There are a couple of things to note regarding Yen Intervention. First, even though it’s the BOJ doing the buying on the market, it’s acting on behalf of the Ministry of Finance, using the government’s reserves. This means that the amount of intervention that can be done by Japan is limited by the government’s reserves. This isn’t the case if, for example, there is coordinated intervention with the Fed, which has an unlimited amount of dollars at its disposal to support the yen. As long as the intervention is one-sided, then officials are likely to be trying to nudge the market in the right direction. Such as intervening when there is less liquidity.

The other thing is that Japanese officials are trying to “scare” out speculators, notably carry traders. The idea of the intervention is to push the price down in a strong move that triggers stop losses and forces out “speculators”. If there is a clear understanding that the yen won’t be allowed to weaken beyond a certain point then speculators might shy away. After all, a carry trade only works if the yen remains weak.

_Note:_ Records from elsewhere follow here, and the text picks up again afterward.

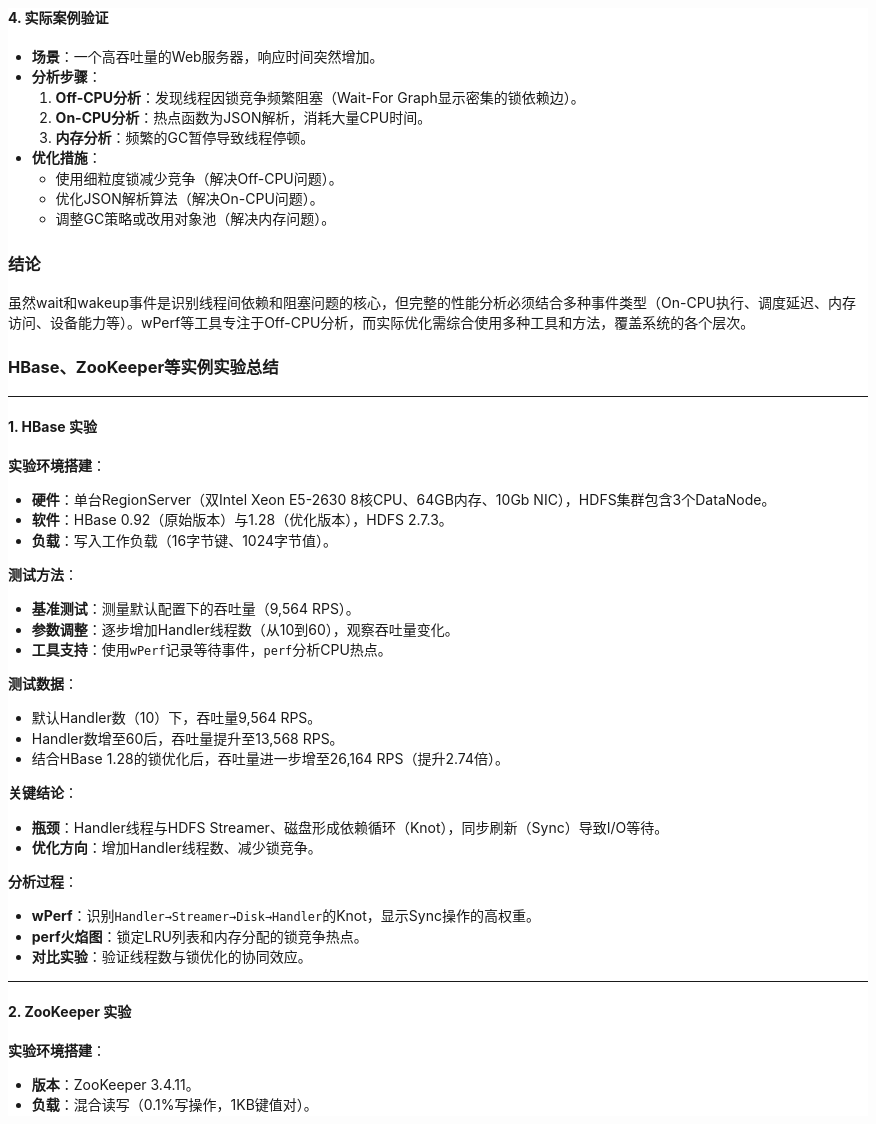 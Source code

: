 

#### **4. 实际案例验证**
- **场景**：一个高吞吐量的Web服务器，响应时间突然增加。
- **分析步骤**：
  1. **Off-CPU分析**：发现线程因锁竞争频繁阻塞（Wait-For Graph显示密集的锁依赖边）。
  2. **On-CPU分析**：热点函数为JSON解析，消耗大量CPU时间。
  3. **内存分析**：频繁的GC暂停导致线程停顿。
- **优化措施**：
  - 使用细粒度锁减少竞争（解决Off-CPU问题）。
  - 优化JSON解析算法（解决On-CPU问题）。
  - 调整GC策略或改用对象池（解决内存问题）。



### **结论**
虽然wait和wakeup事件是识别线程间依赖和阻塞问题的核心，但完整的性能分析必须结合多种事件类型（On-CPU执行、调度延迟、内存访问、设备能力等）。wPerf等工具专注于Off-CPU分析，而实际优化需综合使用多种工具和方法，覆盖系统的各个层次。    

### **HBase、ZooKeeper等实例实验总结**

---

#### **1. HBase 实验**
**实验环境搭建**：
- **硬件**：单台RegionServer（双Intel Xeon E5-2630 8核CPU、64GB内存、10Gb NIC），HDFS集群包含3个DataNode。
- **软件**：HBase 0.92（原始版本）与1.28（优化版本），HDFS 2.7.3。
- **负载**：写入工作负载（16字节键、1024字节值）。

**测试方法**：
- **基准测试**：测量默认配置下的吞吐量（9,564 RPS）。
- **参数调整**：逐步增加Handler线程数（从10到60），观察吞吐量变化。
- **工具支持**：使用`wPerf`记录等待事件，`perf`分析CPU热点。

**测试数据**：
- 默认Handler数（10）下，吞吐量9,564 RPS。
- Handler数增至60后，吞吐量提升至13,568 RPS。
- 结合HBase 1.28的锁优化后，吞吐量进一步增至26,164 RPS（提升2.74倍）。

**关键结论**：
- **瓶颈**：Handler线程与HDFS Streamer、磁盘形成依赖循环（Knot），同步刷新（Sync）导致I/O等待。
- **优化方向**：增加Handler线程数、减少锁竞争。

**分析过程**：
- **wPerf**：识别`Handler→Streamer→Disk→Handler`的Knot，显示Sync操作的高权重。
- **perf火焰图**：锁定LRU列表和内存分配的锁竞争热点。
- **对比实验**：验证线程数与锁优化的协同效应。

---

#### **2. ZooKeeper 实验**
**实验环境搭建**：
- **版本**：ZooKeeper 3.4.11。
- **负载**：混合读写（0.1%写操作，1KB键值对）。
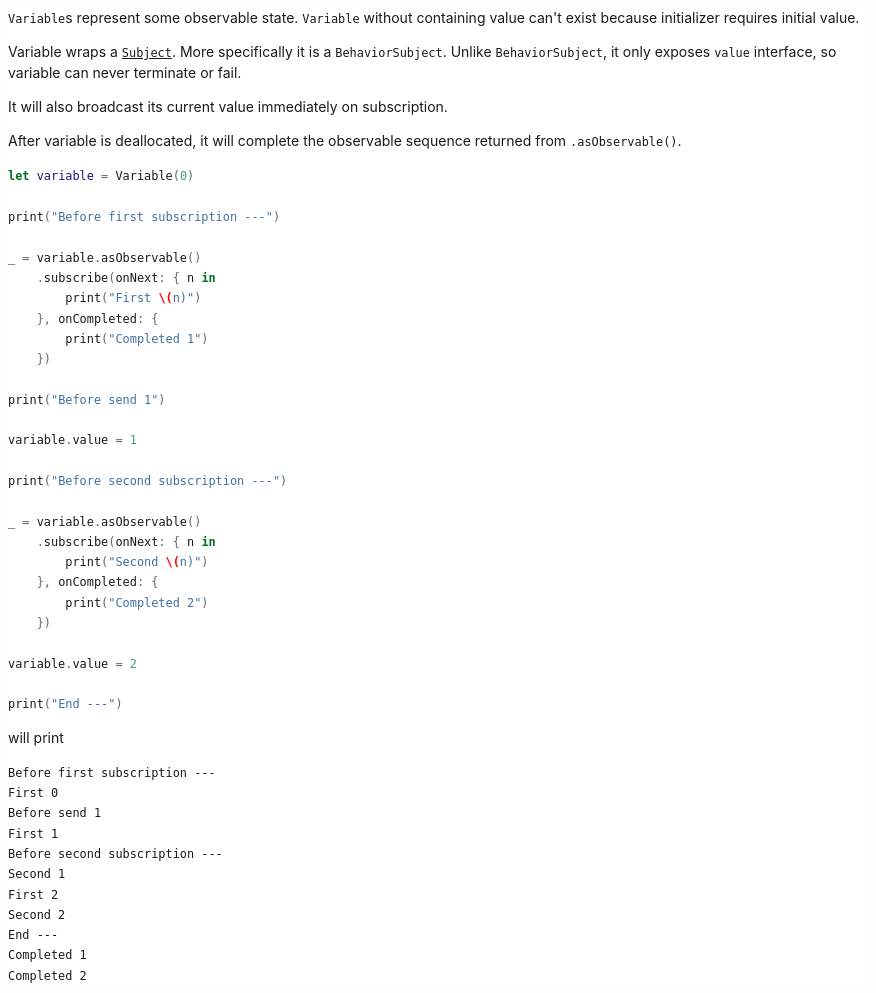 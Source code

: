 `Variable`s represent some observable state. `Variable` without containing value can't exist because initializer requires initial value.

Variable wraps a [`Subject`](http://reactivex.io/documentation/subject.html). More specifically it is a `BehaviorSubject`.  Unlike `BehaviorSubject`, it only exposes `value` interface, so variable can never terminate or fail.

It will also broadcast its current value immediately on subscription.

After variable is deallocated, it will complete the observable sequence returned from `.asObservable()`.

```swift
let variable = Variable(0)

print("Before first subscription ---")

_ = variable.asObservable()
    .subscribe(onNext: { n in
        print("First \(n)")
    }, onCompleted: {
        print("Completed 1")
    })

print("Before send 1")

variable.value = 1

print("Before second subscription ---")

_ = variable.asObservable()
    .subscribe(onNext: { n in
        print("Second \(n)")
    }, onCompleted: {
        print("Completed 2")
    })

variable.value = 2

print("End ---")
```

will print

```
Before first subscription ---
First 0
Before send 1
First 1
Before second subscription ---
Second 1
First 2
Second 2
End ---
Completed 1
Completed 2
```
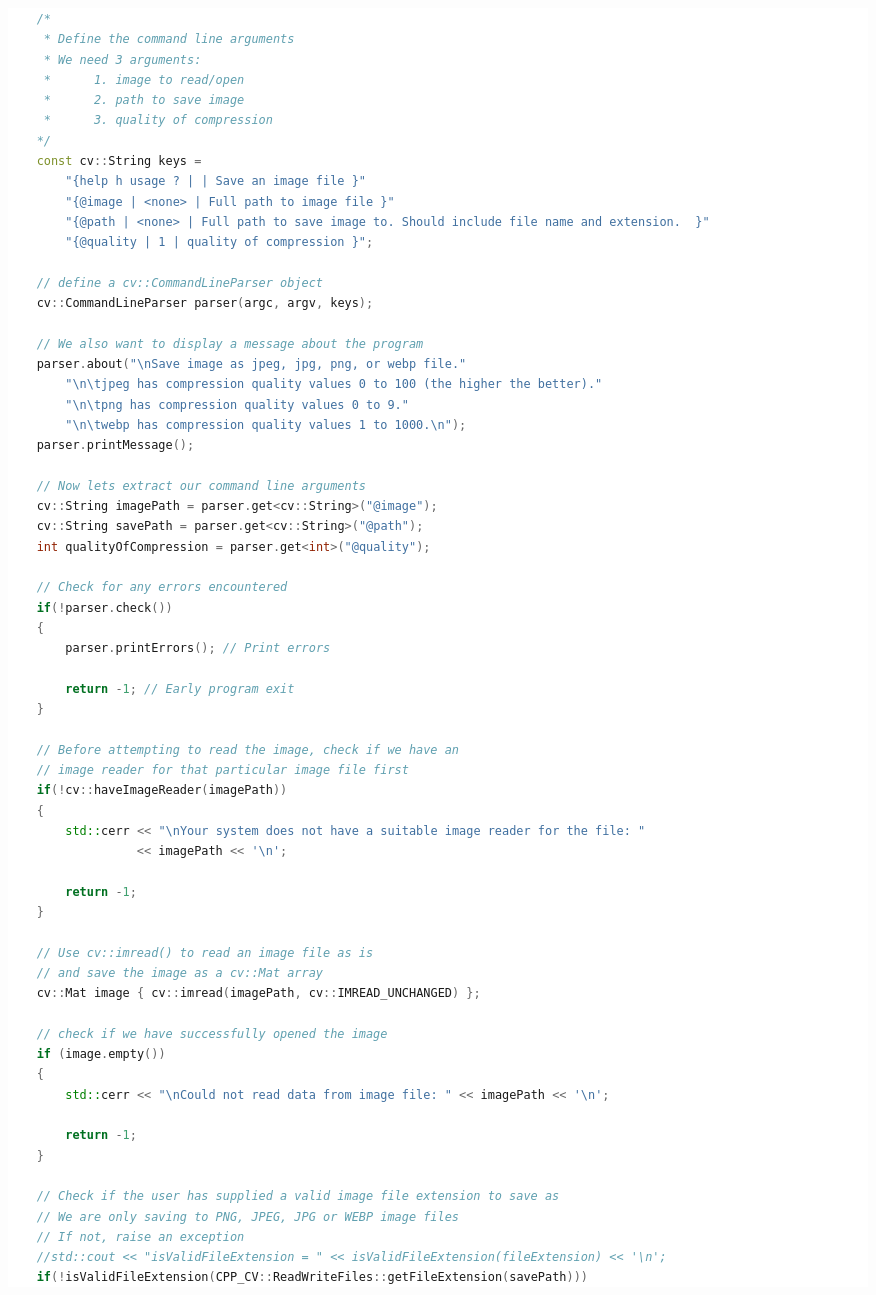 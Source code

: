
 ```c++
    /*
     * Define the command line arguments 
     * We need 3 arguments:
     *      1. image to read/open 
     *      2. path to save image
     *      3. quality of compression 
    */
    const cv::String keys = 
        "{help h usage ? | | Save an image file }"
        "{@image | <none> | Full path to image file }"
        "{@path | <none> | Full path to save image to. Should include file name and extension.  }"
        "{@quality | 1 | quality of compression }";

    // define a cv::CommandLineParser object
    cv::CommandLineParser parser(argc, argv, keys);

    // We also want to display a message about the program
    parser.about("\nSave image as jpeg, jpg, png, or webp file." 
        "\n\tjpeg has compression quality values 0 to 100 (the higher the better)." 
        "\n\tpng has compression quality values 0 to 9." 
        "\n\twebp has compression quality values 1 to 1000.\n");
    parser.printMessage();

    // Now lets extract our command line arguments
    cv::String imagePath = parser.get<cv::String>("@image"); 
    cv::String savePath = parser.get<cv::String>("@path"); 
    int qualityOfCompression = parser.get<int>("@quality"); 

    // Check for any errors encountered 
    if(!parser.check())
    {
        parser.printErrors(); // Print errors

        return -1; // Early program exit
    }

    // Before attempting to read the image, check if we have an 
    // image reader for that particular image file first
    if(!cv::haveImageReader(imagePath))
    {
        std::cerr << "\nYour system does not have a suitable image reader for the file: " 
                  << imagePath << '\n';

        return -1;
    }

    // Use cv::imread() to read an image file as is 
    // and save the image as a cv::Mat array   
    cv::Mat image { cv::imread(imagePath, cv::IMREAD_UNCHANGED) };    

    // check if we have successfully opened the image
    if (image.empty())
    {
        std::cerr << "\nCould not read data from image file: " << imagePath << '\n';
        
        return -1;
    }

    // Check if the user has supplied a valid image file extension to save as
    // We are only saving to PNG, JPEG, JPG or WEBP image files
    // If not, raise an exception
    //std::cout << "isValidFileExtension = " << isValidFileExtension(fileExtension) << '\n';
    if(!isValidFileExtension(CPP_CV::ReadWriteFiles::getFileExtension(savePath)))
``` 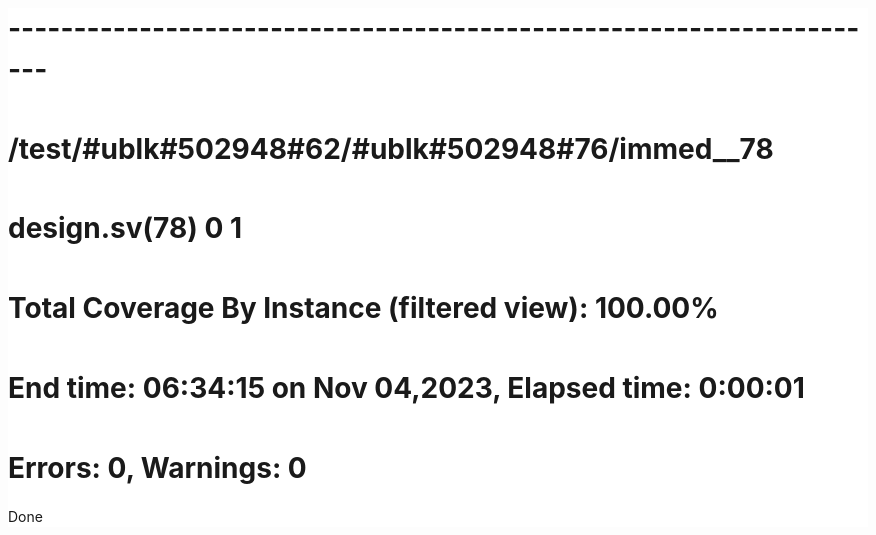 # --------------------------------------------------------------------
# /test/#ublk#502948#62/#ublk#502948#76/immed__78
#                      design.sv(78)                      0          1
# 
# Total Coverage By Instance (filtered view): 100.00%
# 
# 
# End time: 06:34:15 on Nov 04,2023, Elapsed time: 0:00:01
# Errors: 0, Warnings: 0
Done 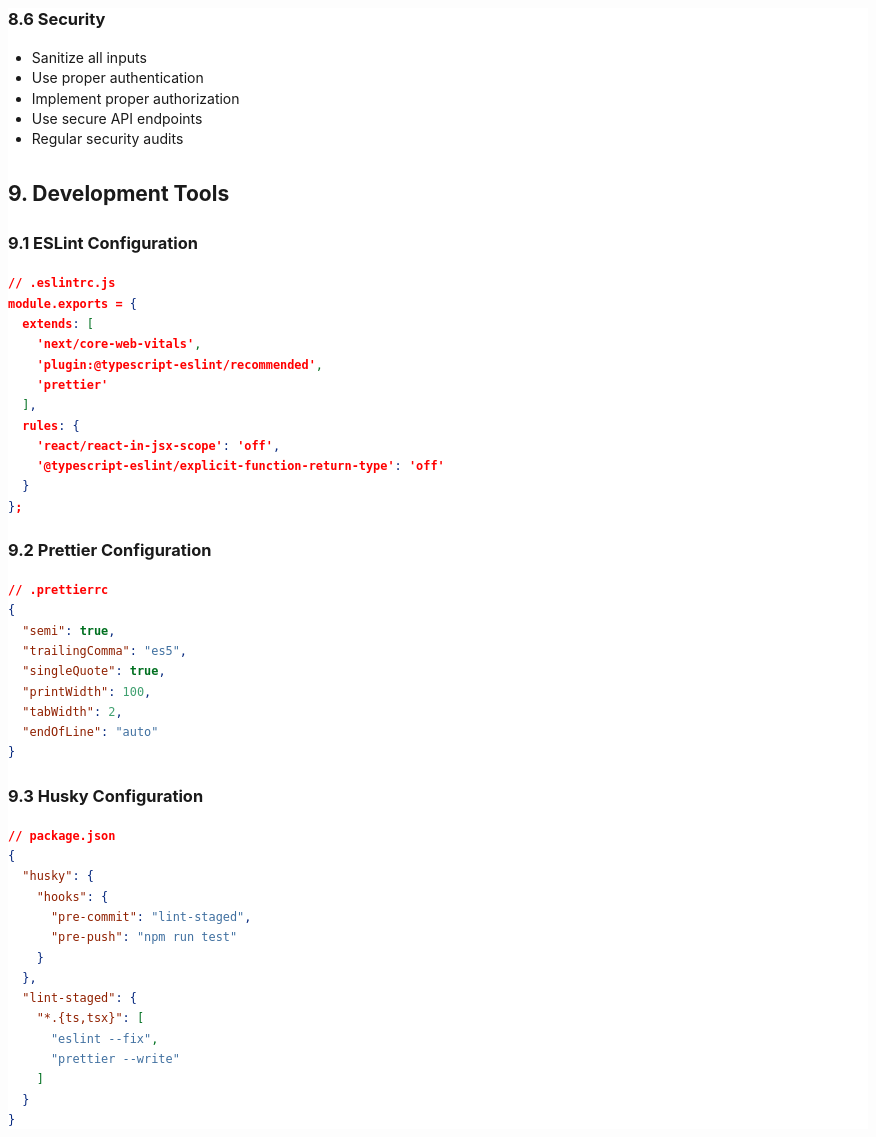 ### 8.6 Security
- Sanitize all inputs
- Use proper authentication
- Implement proper authorization
- Use secure API endpoints
- Regular security audits

## 9. Development Tools

### 9.1 ESLint Configuration
```json
// .eslintrc.js
module.exports = {
  extends: [
    'next/core-web-vitals',
    'plugin:@typescript-eslint/recommended',
    'prettier'
  ],
  rules: {
    'react/react-in-jsx-scope': 'off',
    '@typescript-eslint/explicit-function-return-type': 'off'
  }
};
```

### 9.2 Prettier Configuration
```json
// .prettierrc
{
  "semi": true,
  "trailingComma": "es5",
  "singleQuote": true,
  "printWidth": 100,
  "tabWidth": 2,
  "endOfLine": "auto"
}
```

### 9.3 Husky Configuration
```json
// package.json
{
  "husky": {
    "hooks": {
      "pre-commit": "lint-staged",
      "pre-push": "npm run test"
    }
  },
  "lint-staged": {
    "*.{ts,tsx}": [
      "eslint --fix",
      "prettier --write"
    ]
  }
}
```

If it suddenly appreciates, then the carry trader can lose money. The loss from the sale will exceed the gain in the difference of interest rates.

Will It Work?

The last time around, the government intervened and the price of the yen reverted. But that also coincided with the arrival of a new BOJ governor who was widely expected to raise rates. Now, rates have been raised, and the yen remains weak. That means the exchange rate could be lacking an important tailwind, and that might mean Japanese officials will have to be more persistent in keeping the USDJPY in check.

What has been established are some guidelines on what the BOJ will tolerate. The intervention after hitting 160 implies that is a ceiling for the pair for now, with a potential “soft” ceiling of around 157. It’s now a question of whether the market thinks it can challenge the Japanese Ministry of Finance to run down its reserves – and risk coordinated action with the Fed.